A natureza da política portuguesa pós-2015 dependerá em larga medida da resposta que a elite política der, nos próximos meses, à crise de confiança na política.

Albert Einstein dizia que nunca pensava sobre o futuro, pois ele não tarda a chegar. Na política portuguesa, o futuro começa agora. Chegámos ao último acto deste ciclo político, que irá marcar a resolução de vários – e nem sempre edificantes – enredos da política nacional.

A primeira definição será na oposição. A liderança da oposição é descrita como o cargo mais difícil da política portuguesa. Este epíteto é discutível – pelo menos em períodos de crise – mas é certamente o mais instável. Desde 1985, Portugal teve 6 primeiros ministros – que enfrentaram, neste período, 14 líderes da oposição.

O resultado das primárias ditará se este número aumenta para 15. Contudo, os desafios do PS estão longe de terminar na noite de 28 de Setembro. O vencedor das primárias enfrentará depois a árdua tarefa de unir um partido envolto em lutas cada vez mais intestinas, como as recentes eleições distritais demonstraram. E, externamente, a não menos árdua tarefa de mobilizar um eleitorado que, a julgar pelas sondagens, se afastou do PS nos últimos meses.

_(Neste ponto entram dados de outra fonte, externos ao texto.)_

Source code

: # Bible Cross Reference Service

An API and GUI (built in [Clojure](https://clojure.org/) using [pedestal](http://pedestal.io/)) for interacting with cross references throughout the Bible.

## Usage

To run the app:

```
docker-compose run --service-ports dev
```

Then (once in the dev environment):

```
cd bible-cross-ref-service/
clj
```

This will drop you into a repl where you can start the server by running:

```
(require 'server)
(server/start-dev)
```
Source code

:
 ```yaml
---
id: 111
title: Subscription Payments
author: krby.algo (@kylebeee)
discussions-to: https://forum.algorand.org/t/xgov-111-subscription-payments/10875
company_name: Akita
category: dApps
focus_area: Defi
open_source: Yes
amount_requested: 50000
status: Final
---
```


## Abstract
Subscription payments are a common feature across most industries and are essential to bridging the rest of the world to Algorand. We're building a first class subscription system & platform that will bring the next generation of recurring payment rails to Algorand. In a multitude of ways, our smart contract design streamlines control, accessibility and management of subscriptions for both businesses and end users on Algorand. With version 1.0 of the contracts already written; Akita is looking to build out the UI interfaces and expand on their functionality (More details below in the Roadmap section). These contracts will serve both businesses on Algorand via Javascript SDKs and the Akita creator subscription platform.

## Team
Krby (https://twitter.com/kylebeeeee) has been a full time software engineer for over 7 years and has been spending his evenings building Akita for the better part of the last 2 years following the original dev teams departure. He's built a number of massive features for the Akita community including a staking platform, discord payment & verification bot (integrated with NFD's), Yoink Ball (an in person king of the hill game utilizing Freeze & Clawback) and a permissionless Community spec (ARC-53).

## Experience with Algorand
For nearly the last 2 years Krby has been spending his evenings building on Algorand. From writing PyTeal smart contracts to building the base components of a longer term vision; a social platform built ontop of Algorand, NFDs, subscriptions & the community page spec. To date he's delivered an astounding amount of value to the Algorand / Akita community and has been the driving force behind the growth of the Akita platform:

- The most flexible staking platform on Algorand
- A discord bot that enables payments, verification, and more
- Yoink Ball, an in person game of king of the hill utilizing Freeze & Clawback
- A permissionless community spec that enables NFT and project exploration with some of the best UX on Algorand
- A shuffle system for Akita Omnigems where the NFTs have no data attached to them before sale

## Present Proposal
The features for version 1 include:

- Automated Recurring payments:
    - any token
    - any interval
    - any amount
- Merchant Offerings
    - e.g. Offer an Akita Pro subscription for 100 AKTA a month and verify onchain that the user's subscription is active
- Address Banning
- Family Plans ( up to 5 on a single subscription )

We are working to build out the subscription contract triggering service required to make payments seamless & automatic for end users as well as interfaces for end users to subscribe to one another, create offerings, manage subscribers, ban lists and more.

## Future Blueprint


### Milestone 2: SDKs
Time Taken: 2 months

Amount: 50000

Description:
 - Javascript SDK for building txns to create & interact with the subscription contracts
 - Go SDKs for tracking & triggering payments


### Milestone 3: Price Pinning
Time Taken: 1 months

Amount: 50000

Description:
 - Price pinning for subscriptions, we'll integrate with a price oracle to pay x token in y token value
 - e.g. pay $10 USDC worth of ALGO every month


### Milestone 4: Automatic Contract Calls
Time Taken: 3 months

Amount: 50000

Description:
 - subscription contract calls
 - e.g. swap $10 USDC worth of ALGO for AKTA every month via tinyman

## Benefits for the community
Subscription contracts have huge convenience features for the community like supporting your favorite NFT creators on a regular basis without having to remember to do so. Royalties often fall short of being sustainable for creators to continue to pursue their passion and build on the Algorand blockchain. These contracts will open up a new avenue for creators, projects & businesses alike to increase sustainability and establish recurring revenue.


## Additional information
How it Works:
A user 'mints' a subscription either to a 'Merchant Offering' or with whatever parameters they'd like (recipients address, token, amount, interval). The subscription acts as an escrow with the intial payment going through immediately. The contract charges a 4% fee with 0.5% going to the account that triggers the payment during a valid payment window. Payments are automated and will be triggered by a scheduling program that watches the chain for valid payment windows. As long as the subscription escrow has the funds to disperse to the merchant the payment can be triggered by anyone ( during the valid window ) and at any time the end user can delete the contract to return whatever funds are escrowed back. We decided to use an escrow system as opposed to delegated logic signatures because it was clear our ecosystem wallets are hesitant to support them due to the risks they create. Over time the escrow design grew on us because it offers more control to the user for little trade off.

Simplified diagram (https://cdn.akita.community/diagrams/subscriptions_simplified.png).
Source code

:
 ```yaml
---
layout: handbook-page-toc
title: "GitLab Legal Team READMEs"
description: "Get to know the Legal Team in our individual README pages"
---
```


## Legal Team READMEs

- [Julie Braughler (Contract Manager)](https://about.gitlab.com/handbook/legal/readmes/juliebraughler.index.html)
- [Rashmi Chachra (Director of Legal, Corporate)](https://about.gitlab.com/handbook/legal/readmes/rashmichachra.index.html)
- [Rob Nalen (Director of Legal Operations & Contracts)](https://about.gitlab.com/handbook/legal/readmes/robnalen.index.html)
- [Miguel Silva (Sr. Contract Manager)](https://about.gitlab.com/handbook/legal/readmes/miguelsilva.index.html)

Também no governo este será um ano de definição. A maioria tem sido resiliente: sobrevivendo até uma demissão irrevogável, este é já o mais duradouro governo de coligação da democracia portuguesa. Contudo, as tensões dentro do governo permanecem visíveis, e tenderão a avolumar-se com o Orçamento de Estado para 2015, reforçadas pelo ano eleitoral e as incertezas em torno do impacto do BES.

O OE permitirá também aferir o braço-de-ferro entre o governo e o Tribunal Constitucional. Um pilar central da estratégia de consolidação orçamental do governo tem sido o corte nos salários da função pública e nas pensões. Este ‘plano A’ tem surgido desde o primeiro OE para 2012; e também desde 2012 tem sido sucessivamente chumbado pelo Tribunal Constitucional. Irá o governo manter o braço-de-ferro com o TC e repetir o ‘plano A’ neste seu derradeiro OE? Ou conseguirá encontrar um ‘plano B’, depois de três anos a insistir que não há alternativas?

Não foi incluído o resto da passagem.